GREATER CLEVELAND VOLUNTEER HEALTH PLAN

The GREATER CLEVELAND VOLUNTEER HEALTH PLAN is a volunteer group that in 1982 replaced the METROPOLITAN HEALTH PLANNING CORP. as Greater Cleveland's health-care planner. The group, privately funded, was formed by business executives, with Donald C. Flagg, a STOUFFER FOODS vice-president, the main organizer. Like its predecessor, the Volunteer Health Plan's main purpose was to "slow the increase in health costs without sacrificing the quality, availability, and accessibility of health care in the Cleveland area." Specifically, the group hoped to: prevent unreasonable expansion of a health-care system already over capacity; encourage price competition among health-care providers; and arouse consumer awareness and action. The Voluntary Health Plan is a 2-tier organization with an 18-member Board of Trustees and a 30-member Board of Governors.

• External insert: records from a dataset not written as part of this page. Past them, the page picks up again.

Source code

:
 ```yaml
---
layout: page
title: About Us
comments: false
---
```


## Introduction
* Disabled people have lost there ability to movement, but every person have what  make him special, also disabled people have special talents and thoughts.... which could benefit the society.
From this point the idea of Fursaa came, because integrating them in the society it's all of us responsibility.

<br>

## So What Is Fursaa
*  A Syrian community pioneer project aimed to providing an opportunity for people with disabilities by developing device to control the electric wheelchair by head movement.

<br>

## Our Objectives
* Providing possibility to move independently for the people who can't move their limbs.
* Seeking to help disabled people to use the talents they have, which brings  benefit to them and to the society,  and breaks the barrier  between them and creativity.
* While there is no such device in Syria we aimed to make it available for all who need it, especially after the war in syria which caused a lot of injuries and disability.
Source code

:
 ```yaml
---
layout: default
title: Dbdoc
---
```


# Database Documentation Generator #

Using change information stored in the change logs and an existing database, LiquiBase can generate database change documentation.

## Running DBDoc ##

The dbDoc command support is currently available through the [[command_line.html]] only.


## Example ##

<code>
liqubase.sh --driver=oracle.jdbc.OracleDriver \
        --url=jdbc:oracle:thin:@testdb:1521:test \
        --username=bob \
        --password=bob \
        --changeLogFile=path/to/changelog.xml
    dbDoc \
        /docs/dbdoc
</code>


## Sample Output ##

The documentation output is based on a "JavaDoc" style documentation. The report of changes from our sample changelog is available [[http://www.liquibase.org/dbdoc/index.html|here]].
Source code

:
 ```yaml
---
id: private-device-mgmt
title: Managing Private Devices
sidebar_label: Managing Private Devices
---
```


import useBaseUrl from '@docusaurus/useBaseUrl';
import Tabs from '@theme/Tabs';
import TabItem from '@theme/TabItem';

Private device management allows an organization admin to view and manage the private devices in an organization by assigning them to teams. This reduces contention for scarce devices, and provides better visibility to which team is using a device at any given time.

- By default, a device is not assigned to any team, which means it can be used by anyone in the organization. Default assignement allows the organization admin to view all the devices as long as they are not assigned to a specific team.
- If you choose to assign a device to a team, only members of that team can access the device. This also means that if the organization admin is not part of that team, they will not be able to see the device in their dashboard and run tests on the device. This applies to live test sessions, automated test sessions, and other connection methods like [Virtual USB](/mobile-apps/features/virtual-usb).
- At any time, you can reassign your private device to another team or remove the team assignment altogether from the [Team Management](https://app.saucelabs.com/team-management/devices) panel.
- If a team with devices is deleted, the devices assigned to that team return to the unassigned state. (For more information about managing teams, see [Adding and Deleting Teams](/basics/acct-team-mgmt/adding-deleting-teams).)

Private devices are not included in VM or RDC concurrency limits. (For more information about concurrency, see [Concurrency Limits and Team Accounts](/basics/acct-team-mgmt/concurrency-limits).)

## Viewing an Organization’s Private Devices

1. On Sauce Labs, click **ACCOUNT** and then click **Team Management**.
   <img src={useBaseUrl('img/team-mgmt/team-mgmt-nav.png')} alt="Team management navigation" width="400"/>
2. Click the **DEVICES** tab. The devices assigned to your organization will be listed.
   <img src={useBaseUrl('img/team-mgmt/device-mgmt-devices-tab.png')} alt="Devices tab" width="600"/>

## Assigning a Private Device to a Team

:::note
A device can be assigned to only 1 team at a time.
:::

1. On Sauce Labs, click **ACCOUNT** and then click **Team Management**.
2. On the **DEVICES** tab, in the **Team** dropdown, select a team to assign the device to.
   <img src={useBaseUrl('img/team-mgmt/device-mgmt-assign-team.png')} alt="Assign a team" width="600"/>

The trustees meet 3 or 4 times a year, and the Board of Governors, all volunteers, carry out their directives. Harry J. Bolwell was elected chairman of the first Board of Trustees. Stephen F. Sears was the executive director in 1986. In 1984 the state designated the Volunteer Health Plan as the Greater Cleveland health planner to act as an advisory group to the Ohio Department of Health. The plan was also empowered to lobby on proposed health-care legislation. In 1994 it handled almost $500,000 in federal funds annually.